-¿En qué acabaron los atentados parisinos? Que muchas cosas se sabe cuándo empiezan pero no cuándo terminan. Y lo de la noche de París podía ser una de ellas. Suponte que siguen en Madrid o en Lisboa.
-Basta, basta, no seas agorero, Sebastián, no sea que nombrándolos aparezcan. La Noche Triste de París fue como la de Hernán Cortés en Méjico cuando conquistó aquellas tierras. Murieron ciento veintiséis en distintos lugares, y más de doscientos heridos que se libraron de milagro. Ahora se cuentan hechos que pudieron acabar peor. Uno, por ejemplo, enseña un móvil salvador donde impactó el tiro que le hubiera dado en su cuerpo. En estos fregados se cuentan siempre sucesos similares. Mi tío Paco, hermano de mi padre, luchaba con otros compañeros en la guerra del treinta y seis, cuando vieron venir al enemigo hacia la trinchera donde ellos estaban, y se hizo el muerto entre los demás que cayeron de verdad a balazos. Cuando pasaron por encima y se alejaron, se levantó él y salió corriendo en dirección contraria.
-¿Pero cogieron luego a los terroristas?
-Estos van preparados para morir matando. Son de los que dicen: “Muera Sansón y los filisteos”. Pero pronto, Hollande, François Hollande, Presidente de la nación gala, mandó aviones con bombas para atacar a los yihadistas.

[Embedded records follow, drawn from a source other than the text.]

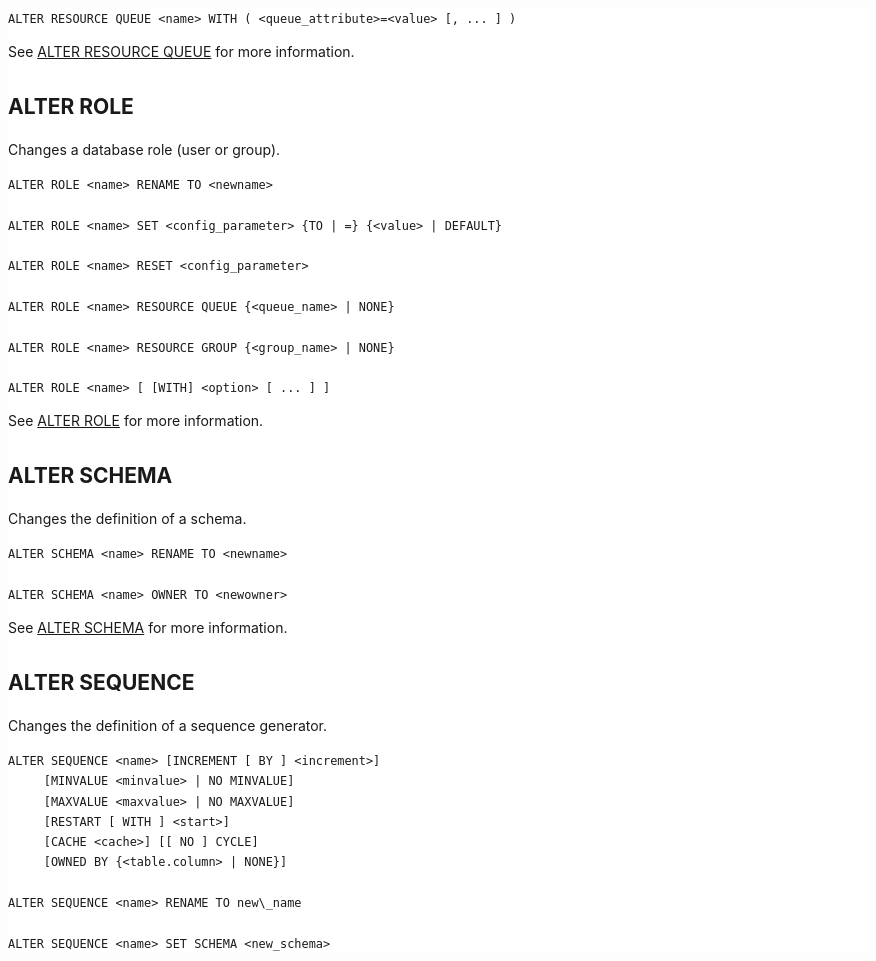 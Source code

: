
 ```
ALTER RESOURCE QUEUE <name> WITH ( <queue_attribute>=<value> [, ... ] ) 
```

See [ALTER RESOURCE QUEUE](sql_commands/ALTER_RESOURCE_QUEUE.html) for more information.

## ALTER ROLE 

Changes a database role \(user or group\).

```
ALTER ROLE <name> RENAME TO <newname>

ALTER ROLE <name> SET <config_parameter> {TO | =} {<value> | DEFAULT}

ALTER ROLE <name> RESET <config_parameter>

ALTER ROLE <name> RESOURCE QUEUE {<queue_name> | NONE}

ALTER ROLE <name> RESOURCE GROUP {<group_name> | NONE}

ALTER ROLE <name> [ [WITH] <option> [ ... ] ]
```

See [ALTER ROLE](sql_commands/ALTER_ROLE.html) for more information.

## ALTER SCHEMA 

Changes the definition of a schema.

```
ALTER SCHEMA <name> RENAME TO <newname>

ALTER SCHEMA <name> OWNER TO <newowner>
```

See [ALTER SCHEMA](sql_commands/ALTER_SCHEMA.html) for more information.

## ALTER SEQUENCE 

Changes the definition of a sequence generator.

```
ALTER SEQUENCE <name> [INCREMENT [ BY ] <increment>] 
     [MINVALUE <minvalue> | NO MINVALUE] 
     [MAXVALUE <maxvalue> | NO MAXVALUE] 
     [RESTART [ WITH ] <start>] 
     [CACHE <cache>] [[ NO ] CYCLE] 
     [OWNED BY {<table.column> | NONE}]

ALTER SEQUENCE <name> RENAME TO new\_name

ALTER SEQUENCE <name> SET SCHEMA <new_schema>
```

-¿Tú crees que hizo bien Hollande mandando esos aviones? ¿No es la Ley del Talión: “Diente por diente?”. ¿No enseña la doctrina cristiana que debe ponerse la otra mejilla si te dan una bofetada?
-No sigas, Olegario, que una cosa es una bofetada y otra distinta que vengan a tu casa a matar a los que se divierten en una fiesta. Dejar que te liquiden es cobardía. Hasta Jesús si estuviera delante aplaudiría la medida del Presidente francés.